G. Reporting Requirements.

(1) Each insurer issuing a Partnership policy shall provide regular reports to the United States Secretary of Health and Human Services in accordance with regulations of the Secretary that include notification of the date benefits were paid, the amount paid, the date the policy terminates, and such other information as the Secretary determines may be appropriate to the administration of partnerships. Upon request from the Department, insurers shall provide a copy of these reports to the Department.

(2) In addition to the reporting requirements set forth in Subsection (G)(1), each insurer issuing a Partnership policy shall provide annual reports to the Department on or before June 30 that include the following information for the prior calendar year:

(a) the total number of certified policies the insurer has issued or issued for delivery in Vermont;

(b) the total number of lives covered by Partnership policies certified in Vermont;

(c) the total number of claims reported under Partnership policies certified in Vermont;

(d) the total number of claims paid under Partnership policies certified in Vermont;

(e) the total number of lapsed Partnership policies certified in Vermont;

(f) the total number of Partnership policies certified in Vermont that were terminated due to benefit exhaustion; and

(g) the total amount of premium collected and attributable to Partnership policies certified in Vermont.

Section 36 Penalties

A. No policy may be advertised, marketed or offered as long-term care insurance unless it complies with the provisions of 8 V.S.A. Chapters 129 and 154 and this regulation.

B. In addition to any other remedy or sanction provided by law, after notice and opportunity for hearing the Commissioner may assess an administrative penalty in an amount not to exceed $10,000.00 for each violation against any person who violates any provision of 8 V.S.A. Chapter 154 or this regulation.

C. A person who violates a provision of 8 V.S.A. Chapter 154 or this regulation shall be fined not more than $10,000.00, or imprisoned for not more than six months, or both.

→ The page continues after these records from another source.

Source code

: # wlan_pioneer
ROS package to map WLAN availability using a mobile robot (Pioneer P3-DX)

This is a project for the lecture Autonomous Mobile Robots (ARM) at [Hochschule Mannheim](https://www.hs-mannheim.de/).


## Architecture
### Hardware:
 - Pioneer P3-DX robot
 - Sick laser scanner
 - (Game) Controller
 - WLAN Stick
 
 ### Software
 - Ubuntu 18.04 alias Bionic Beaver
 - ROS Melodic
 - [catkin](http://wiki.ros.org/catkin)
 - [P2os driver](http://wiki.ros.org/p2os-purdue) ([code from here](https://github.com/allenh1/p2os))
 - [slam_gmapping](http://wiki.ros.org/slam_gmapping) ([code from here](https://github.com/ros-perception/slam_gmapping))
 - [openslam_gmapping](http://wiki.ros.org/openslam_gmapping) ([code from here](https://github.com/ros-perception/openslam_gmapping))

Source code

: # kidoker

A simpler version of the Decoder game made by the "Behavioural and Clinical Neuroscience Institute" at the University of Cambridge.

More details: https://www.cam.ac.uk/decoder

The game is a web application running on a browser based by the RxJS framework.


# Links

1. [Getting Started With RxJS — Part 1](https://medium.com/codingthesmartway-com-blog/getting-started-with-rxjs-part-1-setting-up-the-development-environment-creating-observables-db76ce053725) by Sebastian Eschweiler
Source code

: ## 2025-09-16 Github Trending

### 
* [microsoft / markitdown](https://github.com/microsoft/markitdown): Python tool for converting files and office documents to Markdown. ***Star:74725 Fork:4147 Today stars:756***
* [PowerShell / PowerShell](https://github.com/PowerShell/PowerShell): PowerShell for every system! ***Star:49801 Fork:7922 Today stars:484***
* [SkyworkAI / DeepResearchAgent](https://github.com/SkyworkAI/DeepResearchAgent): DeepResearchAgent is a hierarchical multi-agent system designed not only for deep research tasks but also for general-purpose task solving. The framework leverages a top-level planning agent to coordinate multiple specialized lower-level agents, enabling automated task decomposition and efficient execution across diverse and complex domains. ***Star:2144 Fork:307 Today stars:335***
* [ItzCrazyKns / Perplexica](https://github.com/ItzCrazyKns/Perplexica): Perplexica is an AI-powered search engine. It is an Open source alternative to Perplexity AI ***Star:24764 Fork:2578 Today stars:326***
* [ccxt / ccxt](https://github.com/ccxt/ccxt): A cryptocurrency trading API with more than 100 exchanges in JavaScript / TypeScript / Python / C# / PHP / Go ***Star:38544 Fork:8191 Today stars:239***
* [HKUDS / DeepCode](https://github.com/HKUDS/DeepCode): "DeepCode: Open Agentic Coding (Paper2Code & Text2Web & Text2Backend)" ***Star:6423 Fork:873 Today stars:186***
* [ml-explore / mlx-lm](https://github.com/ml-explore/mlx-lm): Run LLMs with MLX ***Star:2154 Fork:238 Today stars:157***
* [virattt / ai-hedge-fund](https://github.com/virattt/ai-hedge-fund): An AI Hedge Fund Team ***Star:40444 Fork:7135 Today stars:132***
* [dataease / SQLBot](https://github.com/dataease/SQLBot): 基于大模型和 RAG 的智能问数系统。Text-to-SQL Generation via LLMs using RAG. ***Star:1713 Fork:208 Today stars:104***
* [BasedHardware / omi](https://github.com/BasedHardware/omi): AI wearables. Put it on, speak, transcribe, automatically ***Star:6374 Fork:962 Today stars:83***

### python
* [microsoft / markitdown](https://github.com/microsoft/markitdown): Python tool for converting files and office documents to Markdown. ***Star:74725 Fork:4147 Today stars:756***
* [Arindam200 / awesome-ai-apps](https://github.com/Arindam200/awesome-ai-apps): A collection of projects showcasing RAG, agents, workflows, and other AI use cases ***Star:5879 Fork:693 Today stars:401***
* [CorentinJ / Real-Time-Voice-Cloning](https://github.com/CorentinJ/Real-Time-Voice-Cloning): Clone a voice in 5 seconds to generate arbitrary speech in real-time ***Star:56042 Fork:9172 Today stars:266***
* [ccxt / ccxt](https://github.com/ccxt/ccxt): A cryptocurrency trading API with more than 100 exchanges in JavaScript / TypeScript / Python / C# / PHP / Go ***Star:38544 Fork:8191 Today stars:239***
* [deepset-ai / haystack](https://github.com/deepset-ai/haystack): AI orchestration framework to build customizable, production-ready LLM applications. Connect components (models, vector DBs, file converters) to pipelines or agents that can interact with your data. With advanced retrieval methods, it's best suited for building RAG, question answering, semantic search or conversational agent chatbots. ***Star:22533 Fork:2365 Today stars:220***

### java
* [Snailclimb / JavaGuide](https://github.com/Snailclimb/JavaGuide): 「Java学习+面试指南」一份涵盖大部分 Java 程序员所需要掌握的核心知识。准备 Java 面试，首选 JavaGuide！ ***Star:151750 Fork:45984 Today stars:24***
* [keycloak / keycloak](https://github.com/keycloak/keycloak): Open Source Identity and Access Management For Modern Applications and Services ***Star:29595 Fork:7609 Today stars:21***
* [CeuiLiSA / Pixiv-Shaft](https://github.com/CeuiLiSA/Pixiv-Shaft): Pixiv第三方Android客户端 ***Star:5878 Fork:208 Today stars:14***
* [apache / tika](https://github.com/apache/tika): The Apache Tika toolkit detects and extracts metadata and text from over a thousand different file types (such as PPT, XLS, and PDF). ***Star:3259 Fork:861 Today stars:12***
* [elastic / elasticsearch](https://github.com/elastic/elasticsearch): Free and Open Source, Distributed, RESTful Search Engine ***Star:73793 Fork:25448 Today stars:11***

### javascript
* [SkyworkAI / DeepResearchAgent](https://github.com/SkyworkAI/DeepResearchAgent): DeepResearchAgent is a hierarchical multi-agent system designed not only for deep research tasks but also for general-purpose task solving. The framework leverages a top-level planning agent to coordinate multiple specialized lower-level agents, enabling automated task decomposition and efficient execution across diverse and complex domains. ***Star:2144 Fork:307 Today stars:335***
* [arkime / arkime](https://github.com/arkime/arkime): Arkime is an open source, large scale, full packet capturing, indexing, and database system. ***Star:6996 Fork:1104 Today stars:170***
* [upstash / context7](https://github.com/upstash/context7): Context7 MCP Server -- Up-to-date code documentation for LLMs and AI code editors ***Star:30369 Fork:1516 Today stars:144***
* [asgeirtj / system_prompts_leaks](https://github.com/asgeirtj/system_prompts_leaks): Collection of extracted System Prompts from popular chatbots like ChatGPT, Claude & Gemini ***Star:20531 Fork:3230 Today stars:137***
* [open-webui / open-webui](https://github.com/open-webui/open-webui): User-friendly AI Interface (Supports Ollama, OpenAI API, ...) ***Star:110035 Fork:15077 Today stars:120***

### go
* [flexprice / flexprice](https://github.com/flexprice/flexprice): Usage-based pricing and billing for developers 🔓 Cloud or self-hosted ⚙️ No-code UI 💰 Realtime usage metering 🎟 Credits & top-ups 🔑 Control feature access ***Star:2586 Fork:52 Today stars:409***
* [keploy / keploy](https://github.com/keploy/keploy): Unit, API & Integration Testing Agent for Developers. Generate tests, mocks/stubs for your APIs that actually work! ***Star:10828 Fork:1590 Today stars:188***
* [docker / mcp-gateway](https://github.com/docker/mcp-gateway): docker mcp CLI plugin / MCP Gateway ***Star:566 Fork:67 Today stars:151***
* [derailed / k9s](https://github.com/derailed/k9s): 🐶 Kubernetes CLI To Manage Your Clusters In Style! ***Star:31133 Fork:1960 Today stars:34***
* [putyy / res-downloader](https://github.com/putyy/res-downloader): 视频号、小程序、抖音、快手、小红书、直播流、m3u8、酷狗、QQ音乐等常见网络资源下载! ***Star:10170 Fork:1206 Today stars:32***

D. The Department, or the Attorney General at the request of the Department, may bring an action to enforce the provisions of this chapter in the superior court.

Section 37 Severability

The provisions of this Regulation are severable. If any provision of this Regulation is invalid, or if any application thereof to any person or circumstance is invalid, the invalidity shall not affect other provisions or applications which can be given effect without the invalid provision or application.

Section 38 Effective Date; Repeal

Sections 1 through 34 and sections 36 through 37 of this regulation shall become effective on April 1, 2010. Section 35 of this regulation shall become effective upon the effective date of Vermont’s state plan amendment required by section 6021 of the Deficit Reduction Act of 2005 (Pub.L. 109-171). BISHCA Regulation 91-1 shall be repealed at midnight on March 31, 2010.